Run a Crooked Mile (1969) 96m TV-movie
Posted by Solomon on 8/17/2020, 6:11 am
Someone made my copy from channel 9 in Los Angeles by blipping out interruptions. It's in average shape. There's a 93-minute version on YouTube. Below appear minor SPOILERS.
It's a good movie, but not a 10/10 as many reviewers make it. The one critic review has messed up the plot description. Avoid that. As for neo-noir, the most important part is that Jourdan has amnesia and thinks he's involved in a murder mystery. There is a conspiracy against him that he must escape. Along the way he finds himself in a different identity married to Mary Tyler Moore.
The movie might be regarded as an improvisation on John Payne in "The Crooked Way" "A World War II veteran, suffering from amnesia but otherwise healthy, is released from a veteran's hospital, decides to return to Los Angeles to see if he can regain his identity." This is one way it maintains a noir lineage. This movie is much more gentlemanly than the 1949 movie.
Louis Jourdan is first-rate in this. He usually is, and for some reason his polish made me think of Cary Grant. Although the role here is not quite as comic as Grant often is in his movies of this type, Jourdan maintains a puzzled air before becoming more serious. Jourdan plays a math teacher at an English school. Consequently he's very logical in his thinking, and the screenplay serves all of us quite well in that department as he tries to unravel his position. He asks a lot of pertinent questions when he begins to come out out of his amnesia due to a fall from a horse and a second bump on the head. I say "quite well" because it does not go into how he was made to assume a different identity for 2 years, after he received a blow on the head by the conspirators who didn't want him interfering in their profitable game. Nonetheless, this plot device surfaces again in "Shutter Island", and probably some other amnesia movies in which there is more than loss of memory, where the person actually lives as another person altogether. In "Shutter Island" the people in control have ways to hypnotize DeCaprio basically and shift him into a different identity. This genesis issue is all left out of the Jourdan movie and has to be assumed somehow to have been brought about. The screenplay finesses it at the end...However, there is a point at which Jourdan has to dissemble and make believe that he is the new person. We are sort of in "North by Northwest" territory a bit.
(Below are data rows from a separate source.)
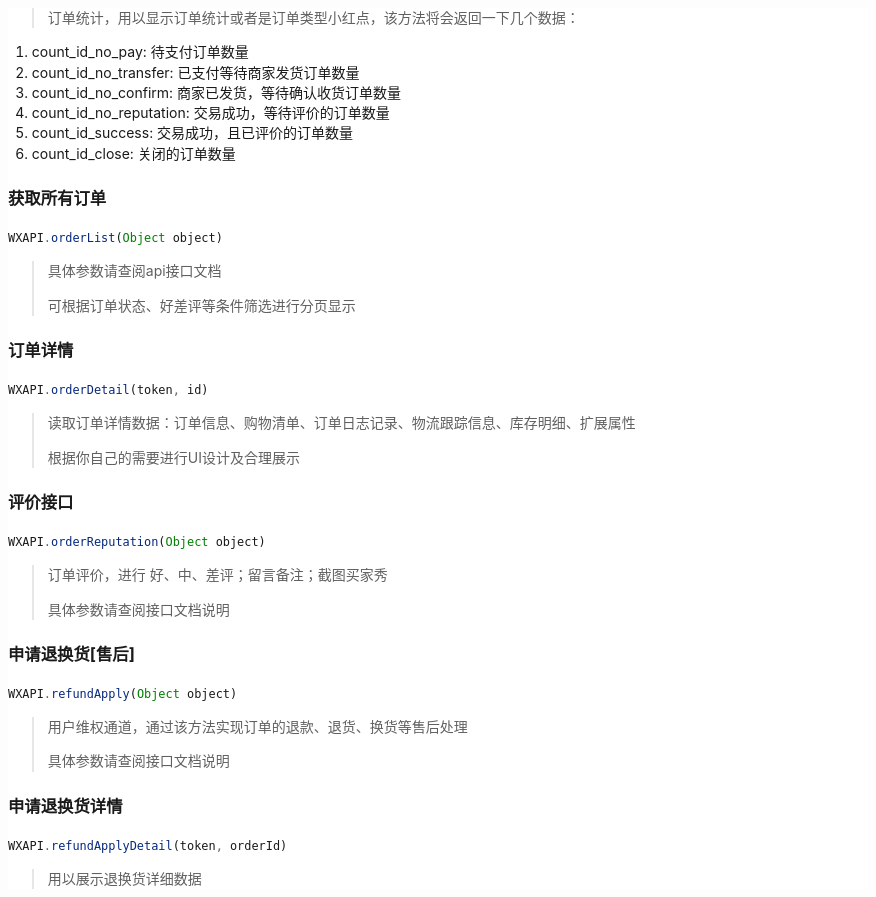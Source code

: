 > 订单统计，用以显示订单统计或者是订单类型小红点，该方法将会返回一下几个数据：

1. count_id_no_pay: 待支付订单数量
2. count_id_no_transfer: 已支付等待商家发货订单数量
3. count_id_no_confirm: 商家已发货，等待确认收货订单数量
4. count_id_no_reputation: 交易成功，等待评价的订单数量
5. count_id_success: 交易成功，且已评价的订单数量
6. count_id_close: 关闭的订单数量

### 获取所有订单

```js
WXAPI.orderList(Object object)
```

> 具体参数请查阅api接口文档
> 
> 可根据订单状态、好差评等条件筛选进行分页显示

### 订单详情

```js
WXAPI.orderDetail(token, id)
```

> 读取订单详情数据：订单信息、购物清单、订单日志记录、物流跟踪信息、库存明细、扩展属性
> 
> 根据你自己的需要进行UI设计及合理展示

### 评价接口

```js
WXAPI.orderReputation(Object object)
```

> 订单评价，进行 好、中、差评；留言备注；截图买家秀
> 
> 具体参数请查阅接口文档说明

### 申请退换货[售后]

```js
WXAPI.refundApply(Object object)
```

> 用户维权通道，通过该方法实现订单的退款、退货、换货等售后处理
> 
> 具体参数请查阅接口文档说明

### 申请退换货详情

```js
WXAPI.refundApplyDetail(token, orderId)
```

> 用以展示退换货详细数据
The picture moves along nicely with suspense and mystery. There were decent TV-movies back in the age when scripts didn't automatically rely on cursing, drugs, gunshots, blood, beatings, torture, revenge, and sex. The bad guys here are well-dressed captains of business who have a bloc to manipulate gold prices, and that's only a spring to wind up the plot. But it was not long in the 70s before all of this appeared and made a movie like this look like a quaint oddity.